Monday, June 25, 2007

ballet shoes


ballet shoes line
Originally uploaded by jeff medaugh
Sarah and I went to the ballet on Sunday. Balachine's Don Quixote and we left after the second act, if that says anything.

The first act was OK, just setting up the story. The second act was... ugh. Sarah and both probably slept. I sort of felt bad, but then when we woke up at intermission she suggested leaving and I was like, "Right on!" and there we went.

She made me veggies and dip at her house and we chatted until I had to leave to go back home to meet the window measurer guy.

And I was inspired by Sarah to make myself something healthy for dinner: asparagus goat cheese fritatta with herbs. It was pretty good, but I'll be honest: I can never make things taste as good as Sarah.

I also got to see Sharon's new condo on Sunday. It is LOVELY. Makes me a little sad when I see cute brand new places like that downtown, as I can't help but think of all the downfalls of the place that I do have.

Sarah and I talked about it, though: you always compromise on something. You're never completely happy with your first home (nor maybe any home after that). You're always looking to change, improve...

I would like to be closer to downtown. Or at least closer to a bookstore and movie theatre.
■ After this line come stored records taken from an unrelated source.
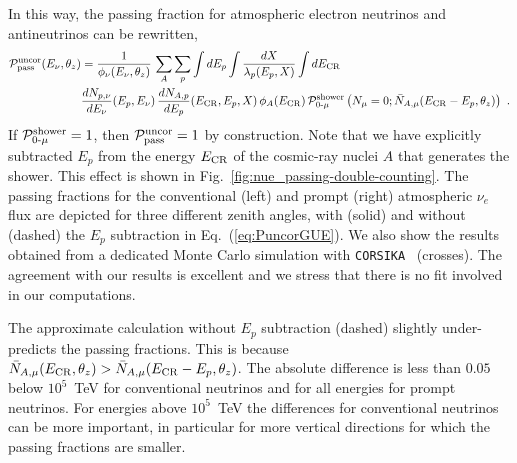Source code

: \documentclass[aps,prd,showpacs,letterpaper,onecolumn,longbibliography,superscriptaddress,notitlepage,nofootinbib]{revtex4-1}%
\newcommand{\ECR}{E_{\rm CR}}
\newcommand{\Prob}{{\cal P}}
\newcommand{\Ppuncor}{\Prob_{\rm pass}^{\rm uncor}}
\newcommand{\Pzmproto}{\Prob_{0\text{-}\mu}^{\rm shower}}
\newcommand{\CORSIKA}{\texttt{CORSIKA}}
\begin{document}
In this way, the passing fraction for atmospheric electron neutrinos and antineutrinos can be rewritten,
%
\begin{align}
\label{eq:PuncorGUE}
\Ppuncor (E_\nu, \theta_z) & = \frac{1}{\phi_\nu(E_\nu, \theta_z)} \, \sum_A \sum_{p} \int dE_p \int \frac{dX}{\lambda_p(E_p, X)} \int d\ECR \nonumber \\
& \frac{dN_{p, \nu}}{dE_\nu}(E_p, E_\nu) \, \frac{dN_{A, p}}{dE_p}(\ECR, E_p, X) \, \phi_A(\ECR) \, \Pzmproto \left(N_\mu = 0  ; \bar N_{A, \mu}(\ECR - E_p, \theta_z)\right) ~.
\end{align}
%
If $\Pzmproto = 1$, then $\Ppuncor = 1$ by construction. Note that we have explicitly subtracted $E_p$ from the energy $\ECR$ of the cosmic-ray nuclei $A$ that generates the shower. This effect is shown in Fig.~\ref{fig:nue_passing-double-counting}. The passing fractions for the conventional (left) and prompt (right) atmospheric $\nu_e$ flux are depicted for three different zenith angles, with (solid) and without (dashed) the $E_p$ subtraction in Eq.~(\ref{eq:PuncorGUE}). We also show the results obtained from a dedicated Monte Carlo simulation with \CORSIKA~\cite{Heck:1998vt, Heck:2018} (crosses). The agreement with our results is excellent and we stress that there is no fit involved in our computations. 

The approximate calculation without $E_p$ subtraction (dashed) slightly under-predicts the passing fractions. This is because $\bar N_{A, \mu}(\ECR, \theta_z) > \bar N_{A, \mu}(\ECR - E_p, \theta_z)$. The absolute difference is less than $0.05$ below $10^5$~TeV for conventional neutrinos and for all energies for prompt neutrinos. For energies above $10^5$~TeV the differences for conventional neutrinos can be more important, in particular for more vertical directions for which the passing fractions are smaller.
\end{document}
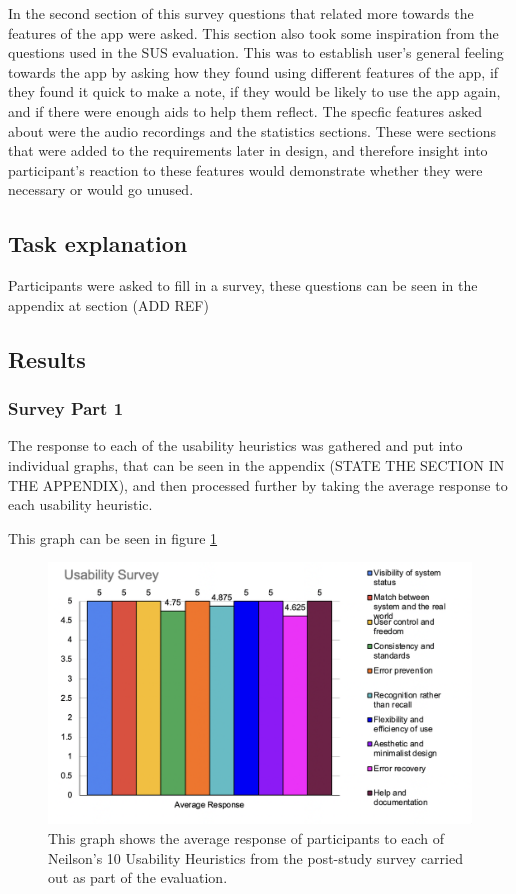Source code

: \documentclass{l4proj}
\begin{document}
In the second section of this survey questions that related more towards the features of the app were asked. This section also took some inspiration from the questions used in the SUS evaluation. This was to establish user's general feeling towards the app by asking how they found using different features of the app, if they found it quick to make a note, if they would be likely to use the app again, and if there were enough aids to help them reflect. The specfic features asked about were the audio recordings and the statistics sections. These were sections that were added to the requirements later in design, and therefore insight into participant's reaction to these features would demonstrate whether they were necessary or would go unused. 

\subsection{Task explanation}

Participants were asked to fill in a survey, these questions can be seen in the appendix at section (ADD REF)

\subsection{Results}

\subsubsection{Survey Part 1}
 
The response to each of the usability heuristics was gathered and put into individual graphs, that can be seen in the appendix (STATE THE SECTION IN THE APPENDIX), and then processed further by taking the average response to each usability heuristic.

This graph can be seen in figure \ref{fig: UserStudyGraph}

\begin{figure}
    \begin{centering}
    \includegraphics[scale=0.75]{images/UserStudyGraph.png}
    \caption{This graph shows the average response of participants to each of Neilson's 10 Usability Heuristics from the post-study survey carried out as part of the evaluation.}
    \label{fig: UserStudyGraph}
    \end{centering}
\end{figure}
 
\end{document}
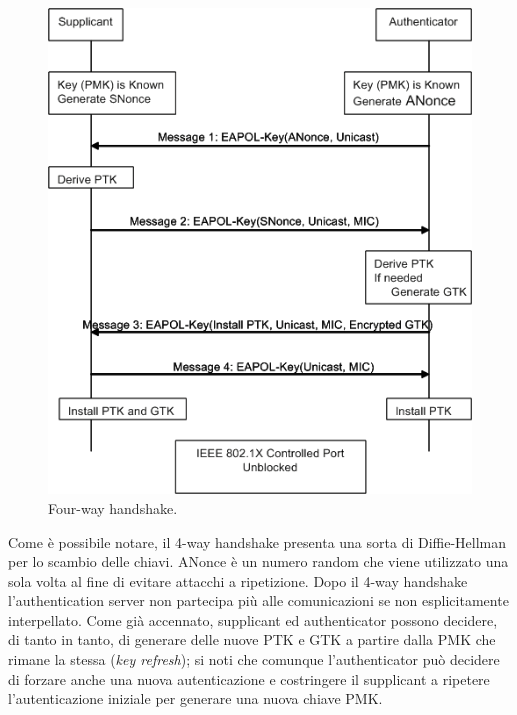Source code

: \begin{figure}[htbp]
	\centering
	\includegraphics[scale = 0.4]{images/four-way-handshake}
	\caption{Four-way handshake.}
	\label{img:four-way-handshake}
\end{figure}

Come è possibile notare, il 4-way handshake presenta una sorta di Diffie-Hellman per lo scambio delle chiavi. ANonce è un numero random che viene utilizzato una sola volta al fine di evitare attacchi a ripetizione. Dopo il 4-way handshake l'authentication server non partecipa più alle comunicazioni se non esplicitamente interpellato. Come già accennato, supplicant ed authenticator possono decidere, di tanto in tanto, di generare delle nuove PTK e GTK a partire dalla PMK che rimane la stessa (\textit{key refresh}); si noti che comunque l'authenticator può decidere di forzare anche una nuova autenticazione e costringere il supplicant a ripetere l'autenticazione iniziale per generare una nuova chiave PMK. \\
I would prefer not to be on the corner of a busyish street. And I would love a big spa-like bathroom where I could soak in the tub for hours. With a basement that cleans and organizes itself.

But I have many things to be happy about.

And I realized today, as I lay on the massage table after work, the masseur commenting on my messed up neck, shoulders and traps, that it's really not worth stressing myself about the stuff that I don't like.

Yes, I should try to change it and make it better. Like the master bedroom that I just finished painting. I felt such accomplishment last night when I finished. And then, to have Alex say that he liked it SO much better? Well, it was just icing on the cake!

But I'm trying to take more time to just love my house. Trying not to dwell on all the to-do's. And just do what I can do when I can do it.

Someday -- SOMEDAY -- I will achieve contentedness.

For now, I will go to bed and enjoy my lovely new luxury bedding.